== What needs to be done ==
In the material below, find each line that contains the word "https" and copy it.

== Records ==
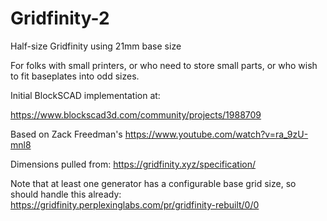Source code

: # Gridfinity-2
Half-size Gridfinity using 21mm base size

For folks with small printers, or who need to store small parts, or who wish to fit baseplates into odd sizes.

Initial BlockSCAD implementation at:

https://www.blockscad3d.com/community/projects/1988709

Based on Zack Freedman's https://www.youtube.com/watch?v=ra_9zU-mnl8

Dimensions pulled from: https://gridfinity.xyz/specification/

Note that at least one generator has a configurable base grid size, so should handle this already: https://gridfinity.perplexinglabs.com/pr/gridfinity-rebuilt/0/0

== Reply ==
https://www.blockscad3d.com/community/projects/1988709
Based on Zack Freedman's https://www.youtube.com/watch?v=ra_9zU-mnl8
Dimensions pulled from: https://gridfinity.xyz/specification/
Note that at least one generator has a configurable base grid size, so should handle this already: https://gridfinity.perplexinglabs.com/pr/gridfinity-rebuilt/0/0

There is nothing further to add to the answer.